Colbert and Taymor: Hakuna Matata

Even before the conversation between Julie Taymore and Stephen Colbert at MKA Sunday afternoon had begun, the nagging question in more than one audience-member’s mind had been addressed: would the interviewee be overshadowed by the interviewer? MFF Artistic Director Thom Powers made light of the situation, deadpanning of Colbert’s necessary qualifications: When it’s one of the board members husbands, you have to say yes.

The question was not without validity. Julie Taymor is an artist of the old school, a person who sees past the idea of check-a-box forms of writer or filmmaker or painter or sculptor to the human inspiration behind all disciplines, a self-described anthropologist who spent four years on the ground in 1970’s Indonesian in order to study an obscure form of shadow theatre. “So you missed out on a lot of Eagles hits?” Colbert quipped, wielding the deft instrument of dual purpose that serves him so well in his current employment as a nationally recognized entertainment brand, something Taymor is not.

The message: I can be sufficiently deferential while still underlining how foreign this is to so many, even in our cultured, little provincial Montclair.

You wonder that Taymor must have realized she was the guest team going up against the hometown hero. So she came out swinging, setting up her bonafides by describing the beginning of her journey as an artist at the tender age of 8, producing plays in the garage of her suburban Boston home. She graduated to a local youth company “creating theatre from scratch” on the floors of local churches and getting her first real taste of process.

This in turn led to an opportunity to study abroad in Paris at the age of 16, a time when most parents are leery of sending their kid around the block in the family car. My roommate and benefactor was a wizened 21, she laughed.

A montage of some of Taymor’s most stunning moments in film and on stage played before the talk. It’s interesting to reflect that Taymor’s greatest strength is not in writing original book or scoring new opera or necessarily being in the conversation with any number of cinematic heavyweights, but because her name has become synonymous with sumptuous visuals. Colbert at one point pantomimed the opening to the Lion King to great laughter:

It might not come to you at first, but like any buried hit, once you hear the first 8 bars you could easily sing along, a rising vocal sequence in a foreign tongue – but his

point was not every moving moment has to be explicated. “You nailed the sunrise” in Africa, he said by way of congratulation, and it was in the manner of recounting that you really saw Taymor’s genius, her otherworldly quality to capture some specific moment of human experience and render it to a gripping image. To wit: “Theatre is a religious experience.”

At the end, Taymor addressed some softball stuff by way of the Q+A, a flag-planting of earnest reverence by the audience; her favorite musical is West Side Story, etc. But the most interesting vein was mined by way of a Colbert question on collaboration.

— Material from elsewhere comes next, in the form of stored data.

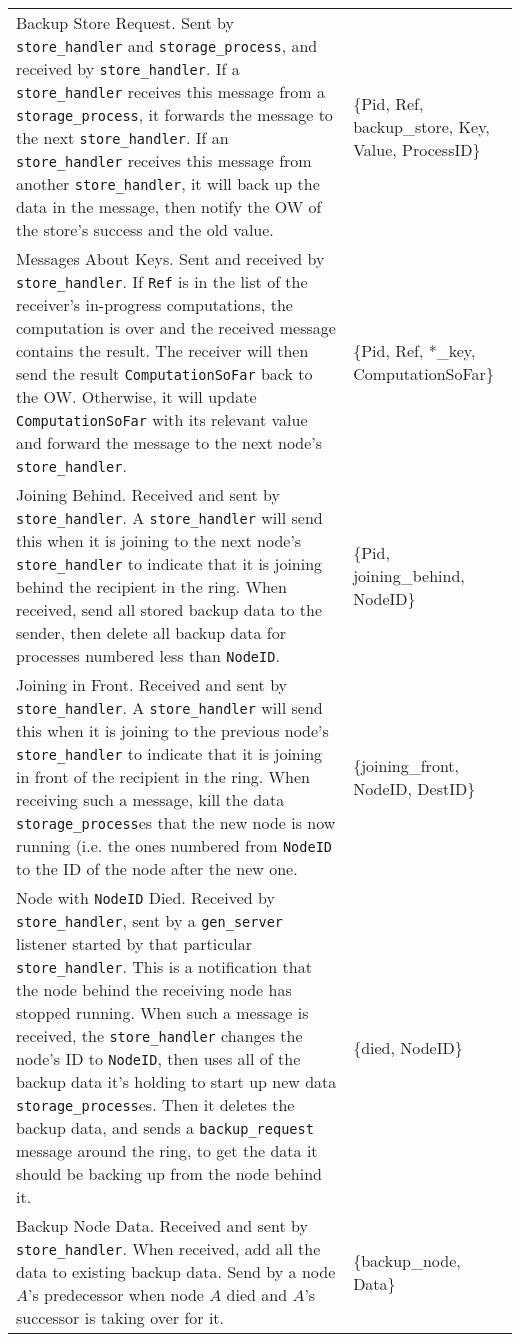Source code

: \documentclass[12pt,letterpaper]{article}
\renewcommand{\tt}[1]{\texttt{#1}}
\newcommand{\sh}{\tt{store\_handler}}
\renewcommand{\sp}{\tt{storage\_process}}
\newcommand{\gs}{\tt{gen\_server}}
\begin{document}
\begin{longtable}{p{4.5in}T}
Backup Store Request. Sent by \sh{} and \sp, and received by \sh. If a \sh{} receives this message from a \sp, it forwards the message to the next \sh. If an \sh{} receives this message from another \sh, it will back up the data in the message, then notify the OW of the store's success and the old value. & 
\{Pid, Ref, backup\_store, Key, Value, ProcessID\} \\

Messages About Keys.  Sent and received by \sh.  If \tt{Ref} is in the list of the receiver's in-progress computations, the computation is over and the received message contains the result. The receiver will then send the result \tt{ComputationSoFar} back to the OW.  Otherwise, it will update \tt{ComputationSoFar} with its relevant value and forward the message to the next node's \sh.  &
\{Pid, Ref, *\_key, ComputationSoFar\} \\

Joining Behind. Received and sent by \sh. A \sh{} will send this when it is joining to the next node's \sh{} to indicate that it is joining behind the recipient in the ring. When received, send all stored backup data to the sender, then delete all backup data for processes numbered less than \tt{NodeID}. &
\{Pid, joining\_behind, NodeID\} \\

Joining in Front.  Received and sent by \sh. A \sh{} will send this when it is joining to the previous node's \sh{} to indicate that it is joining in front of the recipient in the ring. When receiving such a message, %
kill the data \sp es that the new node is now running (i.e. the ones numbered from \tt{NodeID} to the ID of the node after the new one. &
\{joining\_front, NodeID, DestID\} \\

Node with \tt{NodeID} Died.  Received by \sh, sent by a \gs{} listener started by that particular \sh. This is a notification that the node behind the receiving node has stopped running. When such a message is received, the \sh{} changes the node's ID to \tt{NodeID}, then uses all of the backup data it's holding to start up new data \sp es.  Then it deletes the backup data, and sends a \tt{backup\_request} message around the ring, to get the data it should be backing up from the node behind it. & \{died, NodeID\} \\

Backup Node Data.  Received and sent by \sh.  When received, add all the data to existing backup data. Send by a node $A$'s predecessor when node $A$ died and $A$'s successor is taking over for it.&
\{backup\_node, Data\} \\


\end{longtable}
\end{document}
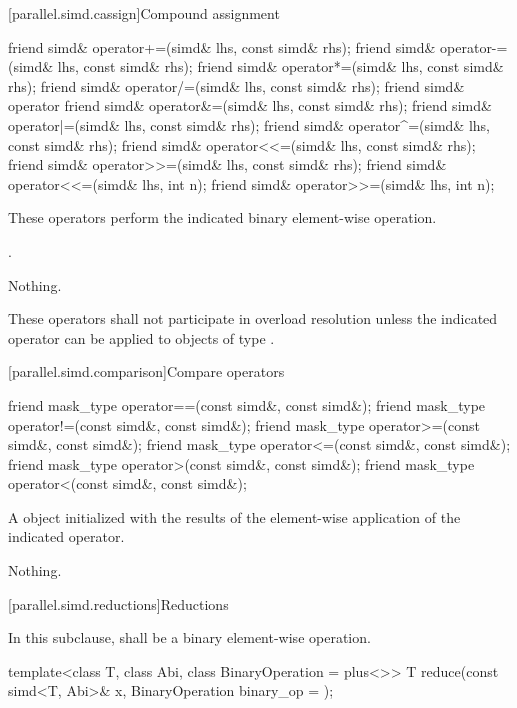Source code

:[parallel.simd.cassign]{Compound assignment}

\begin{itemdecl}
friend simd& operator+=(simd& lhs, const simd& rhs);
friend simd& operator-=(simd& lhs, const simd& rhs);
friend simd& operator*=(simd& lhs, const simd& rhs);
friend simd& operator/=(simd& lhs, const simd& rhs);
friend simd& operator%
friend simd& operator&=(simd& lhs, const simd& rhs);
friend simd& operator|=(simd& lhs, const simd& rhs);
friend simd& operator^=(simd& lhs, const simd& rhs);
friend simd& operator<<=(simd& lhs, const simd& rhs);
friend simd& operator>>=(simd& lhs, const simd& rhs);
friend simd& operator<<=(simd& lhs, int n);
friend simd& operator>>=(simd& lhs, int n);
\end{itemdecl}

\begin{itemdescr}
  \pnum\effects
  These operators perform the indicated binary element-wise operation.

  \pnum\returns
  .

  \pnum\throws Nothing.

  \pnum\remarks
  These operators shall not participate in overload resolution unless the indicated operator can be applied to objects of type .
\end{itemdescr}

[parallel.simd.comparison]{Compare operators}

\begin{itemdecl}
friend mask_type operator==(const simd&, const simd&);
friend mask_type operator!=(const simd&, const simd&);
friend mask_type operator>=(const simd&, const simd&);
friend mask_type operator<=(const simd&, const simd&);
friend mask_type operator>(const simd&, const simd&);
friend mask_type operator<(const simd&, const simd&);
\end{itemdecl}

\begin{itemdescr}
  \pnum\returns
  A  object initialized with the results of the element-wise application of the indicated operator.

  \pnum\throws Nothing.
\end{itemdescr}

[parallel.simd.reductions]{Reductions}

\pnum
In this subclause,  shall be a binary element-wise operation.

\begin{itemdecl}
template<class T, class Abi, class BinaryOperation = plus<>>
  T reduce(const simd<T, Abi>& x, BinaryOperation binary_op = {});
\end{itemdecl}

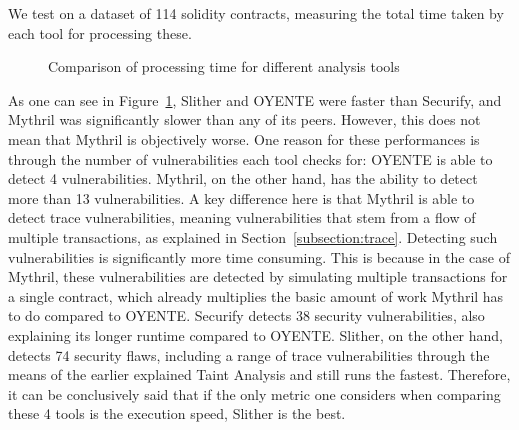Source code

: \documentclass[letterpaper,twocolumn,10pt]{article}
\begin{document}
We test on a dataset \cite{data} of 114 solidity contracts, measuring the total time taken by each tool for processing these.
\begin{figure}
\centering

\caption{Comparison of processing time for different analysis tools\label{perf:speed}}
\end{figure}



As one can see in Figure~\ref{perf:speed}, Slither and OYENTE were faster than Securify, and Mythril was significantly slower than any of its peers. However, this does not mean that Mythril is objectively worse. One reason for these performances is through the number of vulnerabilities each tool checks for: OYENTE is able to detect 4 vulnerabilities. Mythril, on the other hand, has the ability to detect more than 13 vulnerabilities. A key difference here is that Mythril is able to detect trace vulnerabilities, meaning vulnerabilities that stem from a flow of multiple transactions, as explained in Section~\ref{subsection:trace}. Detecting such vulnerabilities is significantly more time consuming. This is because in the case of Mythril, these vulnerabilities are detected by simulating multiple transactions for a single contract, which already multiplies the basic amount of work Mythril has to do compared to OYENTE. Securify detects 38 security vulnerabilities, also explaining its longer runtime compared to OYENTE. Slither, on the other hand, detects 74 security flaws, including a range of trace vulnerabilities through the means of the earlier explained Taint Analysis and still runs the fastest. Therefore, it can be conclusively said that if the only metric one considers when comparing these 4 tools is the execution speed, Slither is the best.
\end{document}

Taymor talked about veteran actors not wanting to work on certain projects for fear of “going down bullshit roads” that all begin when an artist has lost sight of what it is they really meant. Know what you want to say then say it, she demanded, a none-too-unique battlecry heard in any number of 100 level artist workshops. And yet it’s a question that belies one of the more essential queries: What’s it all about?

Whatever the answer, the road is lit by the people around you. Get good collaborators, she said, and this struck me not the least because it was the same

thing screenwriter / producer Warren Leight had said in a completely different context at the beginning of the festival. When the process had become too muddled and as a result the work compromised, Light’s first collaborator, a formerly well-know Italian director then in the autumn of his career, had intoned: What were we thinking when we first wrote the material? What was the point when we started? Get back there and you too shall be saved.

“At the 9th hour it will not be working 100% and you need good people around you to keep on the right path. Otherwise you will lose your way.” I imagine it was an empathetic Colbert – as a man not short in his own experience of depending on the people around him – who stood then and, joined by the rest of the Montclair faithful, applauded the great artist’s gifts.